„Bonsoir Stuttgart!“ ruft sie auf den Marktplatz – Sista K., die Sängerin von Watcha Clan aus Marseille. Foto: Leif Piechowski

Vorurteile müssen draußen bleiben. So lässt sich das Motto des Festivals zusammenfassen. Doch sind Klischees verbreiteter als uns lieb ist? Wir schauen uns diese Woche auf dem Marktplatz um und nehmen dabei das eine oder andere Stereotyp unter die Lupe.

Stuttgart - Christine Hegemann mag es scharf. Die 67-jährige Stuttgarterin sitzt an einem Tisch auf dem Stuttgarter Marktplatz beim Festival der Kulturen. Beim indischen Verein Bharat Majlis hat sie eine Portion Pakora verspeist – frittiertes Gemüse im Teigmantel. „In Südindien hab’ ich mal etwas gegessen, da hat alles gebrannt“, sagt sie.

Nach einem Brand sieht es beim türkischen Kulturverein Tohum aus. Aber es raucht nur der Grill, auf dem die Kebabspieße gebraten werden. Die 27-jährige Deniz sitzt an einem Tisch und verkauft Essensmarken, die mit den Worten „Adana“ oder „Gözleme“ beschriftet sind, das sind Spezialitäten aus Anatolien. „Döner haben wir keinen“, sagt sie. Deswegen fragt bei Tohum auch niemand: „Mit scharf oder ohne scharf?“. Jener Floskel-Klassiker aus dem Dönerladen wird gelegentlich zitiert, um zu konstatieren, dass Türken angeblich kein richtiges Deutsch können. Aber stimmt es wirklich, dass der Mann am Drehspieß nicht weiß, wie es richtig heißen müsste? Türkischexperten sagen: Eine Formulierung wie „mit scharf“ ist auch im Türkischen nicht korrekt. Warum man den Satz trotzdem oft hört? Vielleicht glaubt der deutsche Dönerkonsument gerne, dass der Türke hinterm Tresen lange stutzt, ehe er begreift. Die Dönerverkäufer wiederum haben verstanden, sie lassen uns in dem Glauben. „Mit scharf oder ohne scharf?“ – Wer auf diese Frage grinsend antwortet, bekommt ein, zwei Löffel „scharf“ zusätzlich ins Fladenbrot geschaufelt. Wieder nur ein Vorurteil?
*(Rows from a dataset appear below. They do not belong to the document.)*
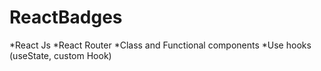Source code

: # ReactBadges

*React Js
*React Router
*Class and Functional components
*Use hooks (useState, custom Hook)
Wie auch immer. Beim Stand der thailändischen Gruppe internationale Jugendarbeit hat man nicht mit Chili gespart, versichert Puttachart Sindlinger. Ihr Pavillon ist nahe der Schulstraße, wo auch Redakteure der Stuttgarter Nachrichten am Wochenende auf dem Festival vertreten sind. Die 41-jährige empfiehlt das rote Curry, und sie hat Recht. Es kann einem dabei kann schön heiß werden. Heißblütig werden bisweilen viele deutsche Männer, findet die gebürtige Thailänderin. Sie betreibt ein Massagestudio. „Wir müssen auf alle unsere Flyer schreiben, dass wir keine Erotik anbieten, weil sonst viele etwas anderes erwarten“, sagt sie.
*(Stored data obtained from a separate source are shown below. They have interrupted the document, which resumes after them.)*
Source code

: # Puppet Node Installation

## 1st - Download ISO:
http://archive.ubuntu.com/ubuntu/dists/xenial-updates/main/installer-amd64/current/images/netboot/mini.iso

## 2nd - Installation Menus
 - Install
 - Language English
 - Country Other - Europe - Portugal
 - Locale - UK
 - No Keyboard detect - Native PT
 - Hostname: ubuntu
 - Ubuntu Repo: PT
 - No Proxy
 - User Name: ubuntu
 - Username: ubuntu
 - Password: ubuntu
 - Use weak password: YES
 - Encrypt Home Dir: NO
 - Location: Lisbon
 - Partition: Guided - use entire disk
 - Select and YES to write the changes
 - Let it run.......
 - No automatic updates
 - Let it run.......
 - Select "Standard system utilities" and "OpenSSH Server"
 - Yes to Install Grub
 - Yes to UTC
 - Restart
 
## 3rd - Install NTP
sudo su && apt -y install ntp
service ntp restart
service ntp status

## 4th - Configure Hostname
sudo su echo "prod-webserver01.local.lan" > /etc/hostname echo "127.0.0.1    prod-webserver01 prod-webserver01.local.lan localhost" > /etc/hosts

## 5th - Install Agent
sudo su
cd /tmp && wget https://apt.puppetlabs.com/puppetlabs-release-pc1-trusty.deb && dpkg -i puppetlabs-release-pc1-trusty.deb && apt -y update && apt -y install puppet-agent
Zur Beruhigung empfiehlt sich ein Mojito, am Stand der Cuba-Cooperación. Das ist ein Cocktail aus Limettensaft, Rum und frischer Minze. Rodolfo Larrudé mixt einen Mojito nach dem anderen. Wie viele Mojitos kann man an einem Tag trinken? Höchstens acht, heißt es bei den Kubanern. Alex Santana vom Verein der brasilianischen Kulturförderung PBK-Palmares bietet mehr. „Ich schaffe zehn Caipirinhas, wenn es darauf ankommt“, sagt er. Bescheidener ist man beim Humanitären Kulturverein Morava Stuttgart. Die Serben haben Sliwowitz im Angebot. Aber mehr als zwei Gläschen Hochprozentiges will sich hier niemand zutrauen.
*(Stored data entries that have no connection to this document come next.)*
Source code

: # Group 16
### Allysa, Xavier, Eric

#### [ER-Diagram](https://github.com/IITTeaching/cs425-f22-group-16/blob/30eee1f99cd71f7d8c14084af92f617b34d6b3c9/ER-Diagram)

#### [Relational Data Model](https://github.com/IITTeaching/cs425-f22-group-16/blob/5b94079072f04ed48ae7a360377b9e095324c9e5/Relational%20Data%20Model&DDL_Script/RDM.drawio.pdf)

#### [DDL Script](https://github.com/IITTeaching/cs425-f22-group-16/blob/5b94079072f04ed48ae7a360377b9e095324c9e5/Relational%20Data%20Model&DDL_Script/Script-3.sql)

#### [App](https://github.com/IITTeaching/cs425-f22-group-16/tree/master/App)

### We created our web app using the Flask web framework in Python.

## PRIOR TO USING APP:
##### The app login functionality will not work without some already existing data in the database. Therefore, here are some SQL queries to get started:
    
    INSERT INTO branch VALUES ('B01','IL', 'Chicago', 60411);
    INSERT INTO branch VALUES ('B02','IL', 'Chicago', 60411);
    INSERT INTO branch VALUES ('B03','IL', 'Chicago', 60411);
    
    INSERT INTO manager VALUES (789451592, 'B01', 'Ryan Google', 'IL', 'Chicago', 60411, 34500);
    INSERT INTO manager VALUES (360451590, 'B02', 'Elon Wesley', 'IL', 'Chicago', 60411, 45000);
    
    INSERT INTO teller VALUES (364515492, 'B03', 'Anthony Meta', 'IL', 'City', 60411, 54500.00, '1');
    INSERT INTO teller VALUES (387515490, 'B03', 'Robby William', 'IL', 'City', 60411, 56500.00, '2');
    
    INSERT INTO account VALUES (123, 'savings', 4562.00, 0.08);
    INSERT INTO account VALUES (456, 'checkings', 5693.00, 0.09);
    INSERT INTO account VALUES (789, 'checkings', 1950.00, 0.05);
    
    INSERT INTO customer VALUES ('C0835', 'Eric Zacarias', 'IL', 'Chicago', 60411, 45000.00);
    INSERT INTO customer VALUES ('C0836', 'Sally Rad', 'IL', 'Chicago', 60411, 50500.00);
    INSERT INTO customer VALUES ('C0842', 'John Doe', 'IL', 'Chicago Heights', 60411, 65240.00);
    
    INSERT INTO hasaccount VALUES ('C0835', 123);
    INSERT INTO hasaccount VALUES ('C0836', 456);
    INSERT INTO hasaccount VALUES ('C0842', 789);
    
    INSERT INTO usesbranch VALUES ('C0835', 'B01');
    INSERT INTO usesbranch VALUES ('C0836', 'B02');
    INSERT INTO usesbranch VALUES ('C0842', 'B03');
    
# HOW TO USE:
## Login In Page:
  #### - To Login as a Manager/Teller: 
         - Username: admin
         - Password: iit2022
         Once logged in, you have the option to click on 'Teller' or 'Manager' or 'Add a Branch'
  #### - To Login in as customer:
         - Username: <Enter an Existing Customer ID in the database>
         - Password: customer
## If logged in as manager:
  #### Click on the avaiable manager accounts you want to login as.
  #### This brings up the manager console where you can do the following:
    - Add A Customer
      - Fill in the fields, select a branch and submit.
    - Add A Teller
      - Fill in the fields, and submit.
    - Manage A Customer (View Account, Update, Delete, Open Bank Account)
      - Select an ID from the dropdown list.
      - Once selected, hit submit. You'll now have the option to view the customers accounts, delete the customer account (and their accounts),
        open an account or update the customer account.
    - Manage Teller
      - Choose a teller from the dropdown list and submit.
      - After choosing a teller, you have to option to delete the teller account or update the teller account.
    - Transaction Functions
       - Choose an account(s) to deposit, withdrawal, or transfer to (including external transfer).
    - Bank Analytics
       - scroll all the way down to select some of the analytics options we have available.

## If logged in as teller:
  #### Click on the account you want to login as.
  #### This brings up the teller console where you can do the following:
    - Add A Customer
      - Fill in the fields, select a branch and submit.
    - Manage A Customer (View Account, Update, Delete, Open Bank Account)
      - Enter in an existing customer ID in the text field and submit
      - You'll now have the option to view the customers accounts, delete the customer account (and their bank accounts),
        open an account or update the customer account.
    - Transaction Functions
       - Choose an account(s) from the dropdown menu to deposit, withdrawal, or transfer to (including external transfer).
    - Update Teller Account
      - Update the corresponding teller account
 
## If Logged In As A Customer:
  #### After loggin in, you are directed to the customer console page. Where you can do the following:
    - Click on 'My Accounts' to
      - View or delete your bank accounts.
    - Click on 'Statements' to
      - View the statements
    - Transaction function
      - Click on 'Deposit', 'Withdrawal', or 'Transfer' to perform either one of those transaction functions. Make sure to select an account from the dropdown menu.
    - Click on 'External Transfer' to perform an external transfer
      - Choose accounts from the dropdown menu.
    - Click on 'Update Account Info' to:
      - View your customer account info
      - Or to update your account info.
Vor dem Stand des Vereins Treffpunkt Polen hat sich ein Fachgespräch darüber entsponnen, woher der beste Wodka kommt. Uli Rieck verteilt Kostproben eines edlen Kräuterwodkas aus Polen, den man auf keinen Fall in einem Zug trinken sollte. „Viel zu schade, das müssen sie genießen“, sagt der 52-jährige Korntaler. Genießen will diesen Abend auch Gabriele Meder. Die 50-jährige Stuttgarterin im grünen Sommerkleid tanzt vor der Bühne zur Musik der indischen Gruppe Indigo Masala: „Die Musik macht mich einfach fröhlich.“ Ganz ohne Hochprozentigem.